A empregada afirmou que o salário fixado na sentença não era condizente com a verdadeira remuneração que recebia, e contestou o número de dias trabalhados por semana. O recurso da dona de casa contestou a declaração do vínculo e suas consequências.
No recurso ao TST, a defesa da dona de casa insistiu que a autora da ação trabalhista prestou serviços na condição de diarista, em apenas dois ou três dias por semana, ou seja, de forma intermitente e eventual, sem a habitualidade necessária à caracterização
de vínculo empregatício.


Direitos

Pela legislação, deve ser considerado empregado doméstico aquele que tem trabalho de "natureza contínua".Enquanto que o doméstico tem uma remuneração mensal, de, pelo menos, um salário mínimo regional, o diarista deve receber o pagamento após o dia de trabalho.Segundo o Ministério do Trabalho, os empregados domésticos têm direitos diferenciados dos demais empregados com carteira assinada.
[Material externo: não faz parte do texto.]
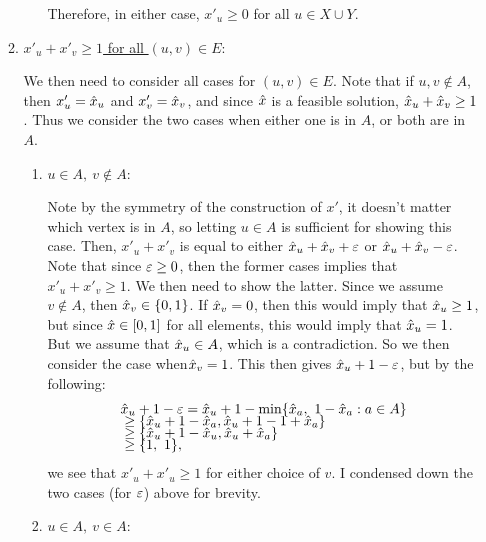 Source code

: \begin{solution}
\begin{enumerate}
\begin{enumerate}
\begin{enumerate}
                \jump
                Therefore, in either case, $x'_u \geq 0$ for all $u \in X\cup Y$.
            \end{enumerate}

            \newpage
            \item \underline{$x'_u + x'_v \geq 1$ for all $(u, v) \in E$}:

            \hop
            We then need to consider all cases for $(u, v) \in E$. Note that if $u, v \not \in A$, then $x'_u = \hat{x}_u$ and $x'_v = \hat{x}_v$, and since $\hat{x}$ is a feasible solution, $\hat{x}_u + \hat{x}_v \geq 1$. Thus we consider the two cases when either one is in $A$, or both are in $A$. 

            \begin{enumerate}
                \item \underline{$u \in A, \ v \not \in A$}:

                \hop
                Note by the symmetry of the construction of $x'$, it doesn't matter which vertex is in $A$, so letting $u \in A$ is sufficient for showing this case. Then, $x'_u + x'_v$ is equal to either $\hat{x}_u + \hat{x}_v + \varepsilon$ or $\hat{x}_u + \hat{x}_v - \varepsilon$. Note that since $\varepsilon \geq 0$, then the former cases implies that $x'_u + x'_v \geq 1$. We then need to show the latter. Since we assume $v \not \in A$, then $\hat{x}_v \in \{0, 1\}$. If $\hat{x}_v = 0$, then this would imply that $\hat{x}_u \geq 1$, but since $\hat{x} \in [0, 1]$ for all elements, this would imply that $\hat{x}_u = 1$. But we assume that $\hat{x}_u \in A$, which is a contradiction. So we then consider the case when$\hat{x}_v = 1$. This then gives $\hat{x}_u + 1 - \varepsilon$, but by the following:
                \begin{align*}
                    &\hat{x}_u + 1 - \varepsilon = \hat{x}_u + 1 - \min\{\hat{x}_a, \ 1 - \hat{x}_a : a \in A\} \\[-1.5ex]
                    &\geq \{\hat{x}_u + 1 - \hat{x}_a, \hat{x}_u + 1 - 1 + \hat{x}_a\}                  \\[-1.5ex]
                    &\geq \{\hat{x}_u + 1 - \hat{x}_u, \hat{x}_u + \hat{x}_a\}                          \\[-1.5ex]
                    &\geq \{1, \ 1\},   
                \end{align*}
                 we see that $x'_u + x'_u \geq 1$ for either choice of $v$. I condensed down the two cases (for $\varepsilon$) above for brevity. 

                 \item \underline{$u \in A, \ v \in A$}:


\end{enumerate}
\end{enumerate}
\end{enumerate}
\end{solution}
Confira abaixo.
DIREITOS DO EMPREGADO DOMÉSTICO-
Ter a Carteira de Trabalho e Previdência Social anotada desde o primeiro dia de trabalho- Receber pelo menos salário-mínimo- Folgar em feriados civis e religiosos - se trabalhar, recebe o dia em dobro ou uma folga compensatória na semana- Não ter o salário reduzido pelo mesmo empregador- Receber 13º salário- Ter repouso semanal remunerado, preferencialmente aos domingos- Tirar férias de 30 dias e receber mais 1/3 do salário a partir de 12 meses de trabalho- Estabilidade de cinco meses após o parto no caso de gravidez- Licença-maternidade de 120 dias paga pela Previdência Social com qualquer tempo de serviço ou licença-paternidade de cinco dias corridos a partir da data do nascimento do filho- Recolhimento do INSS- Aviso prévio no caso de rescisão- Seguro-desemprego de três meses, no valor de um salário mínimo, para quem trabalhou por 15 meses nos últimos dois anos- Recolhimento do FGTS é opção do empregador, mas se recolher, deve pagar 40% sobre o FGTS na rescisão

2 comentários:

  1. colega, tem uma mudança na lei que permite pagar ate 160 reais de ajuda pelo trabalho voluntario

    vc nao leu?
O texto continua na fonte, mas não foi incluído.